Em menos de uma semana, a página promovida por Sofia Djama ganhou 15.000 seguidores, e a ação despertou o interesse de alguns meios de comunicação internacionais. O resultado mais imediato foi que o mural em que podiam ser vistas as panturrilhas descobertas dos usuários ficou disponível por poucos dias. A página do Facebook foi pirateada e tomada por desconhecidos. “Não sou uma ciberativista”, lamenta a cineasta. “Nem mesmo consegui proteger minha página.” Apesar do ciberataque, Djama não desistiu da iniciativa: “Enviei denúncias ao Facebook, enviei-lhes até capturas de tela que mostram que os piratas compartilharam bandeiras do Daech (Estado Islâmico), mas dizem que não aconteceu nada, parece que isso não lhes importa”, diz.

Essa página do Facebook não foi a única iniciativa nas redes. No Twitter, vários jornalistas e atores conhecidos na Argélia mostraram seu repúdio à decisão do segurança, que depois foi apoiada pelo reitor da faculdade. Ele argumentou que o guarda tinha cumprido seu dever. “O regulamento não obriga ninguém a usar o yihab ou o chador, mas exige uma roupa decente tanto para os meninos quanto para as meninas”, disse à TSA o reitor, Mohamed Tahar Hadjar.

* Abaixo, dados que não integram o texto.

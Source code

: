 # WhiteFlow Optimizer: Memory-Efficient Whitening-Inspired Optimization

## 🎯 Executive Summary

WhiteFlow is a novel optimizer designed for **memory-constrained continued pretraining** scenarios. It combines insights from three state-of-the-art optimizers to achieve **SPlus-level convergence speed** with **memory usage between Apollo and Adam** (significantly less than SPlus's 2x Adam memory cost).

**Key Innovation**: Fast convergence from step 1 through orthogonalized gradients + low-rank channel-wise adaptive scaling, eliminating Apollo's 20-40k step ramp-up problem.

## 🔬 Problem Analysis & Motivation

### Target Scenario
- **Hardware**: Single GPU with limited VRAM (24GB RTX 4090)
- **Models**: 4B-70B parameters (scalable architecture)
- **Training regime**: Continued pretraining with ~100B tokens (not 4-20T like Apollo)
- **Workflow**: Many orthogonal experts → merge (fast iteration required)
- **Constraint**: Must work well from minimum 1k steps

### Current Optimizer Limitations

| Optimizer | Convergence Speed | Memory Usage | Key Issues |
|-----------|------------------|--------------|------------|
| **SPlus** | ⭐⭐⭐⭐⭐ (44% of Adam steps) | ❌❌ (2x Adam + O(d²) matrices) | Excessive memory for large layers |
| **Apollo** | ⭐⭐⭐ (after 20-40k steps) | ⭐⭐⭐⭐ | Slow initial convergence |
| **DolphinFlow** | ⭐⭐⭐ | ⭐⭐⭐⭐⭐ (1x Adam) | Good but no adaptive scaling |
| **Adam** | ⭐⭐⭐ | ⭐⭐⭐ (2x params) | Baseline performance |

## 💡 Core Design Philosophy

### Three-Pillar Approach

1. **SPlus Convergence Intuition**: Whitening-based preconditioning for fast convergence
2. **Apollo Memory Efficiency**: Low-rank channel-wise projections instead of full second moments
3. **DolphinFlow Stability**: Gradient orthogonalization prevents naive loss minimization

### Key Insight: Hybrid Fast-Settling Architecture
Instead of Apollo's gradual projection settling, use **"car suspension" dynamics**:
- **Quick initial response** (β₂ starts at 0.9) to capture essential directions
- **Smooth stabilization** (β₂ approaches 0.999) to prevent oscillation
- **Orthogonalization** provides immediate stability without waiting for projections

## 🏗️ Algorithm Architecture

Em certo momento, alguns comentaristas e usuários das redes sociais compararam o que aconteceu na Argélia a um fato ocorrido semanas antes na França. No caso argelino, a jovem estudante de Direito não pôde entrar em seu exame por vestir uma saia curta demais. Na França, o problema para outra jovem foi exatamente vestir uma saia considerada longa demais.

Com as variações nos comprimentos das saias, ficou evidente que a reivindicação não tinha caráter religioso, e sim que se tratava de exigir o direito das mulheres tomarem suas próprias decisões (na Argélia ou na França). O protesto foi conectado à campanha #JePorteMaJupeCommeJeVeux (uso minha saia como eu quiser), lançada no caso francês. “Não é uma questão religiosa”, indigna-se Djama, “nem cultural, é puramente uma questão de liberdade. Uma violação dos direitos das mulheres. Decidir sobre a roupa que uma mulher deve vestir é uma tentativa de se apossar de seu corpo, de seu espírito. É mais uma demonstração dos obstáculos apresentados às mulheres no mundo todo”.

As duas campanhas se misturam de forma involuntária com uma terceira, ocorrida em dezembro de 2014 em Nairóbi (Quênia) e nas redes sociais. Na ocasião, várias mulheres tinham sido atacadas nas ruas porque suas roupas “não eram decorosas”. Junto com os protestos e as manifestações urbanas surgiu #MyDressMyChoice (minha roupa, minha opção), uma vez mais uma reivindicação do direito da mulher de tomar suas próprias decisões.

A imagem da página do grupo no Facebook antes de ser pirateada
A imagem da página do grupo no Facebook antes de ser pirateada

No Brasil, em 2009, a estudante Geisy Arruda foi hostilizada em sala de aula por seus colegas, que consideraram curto demais o vestido que ela usava.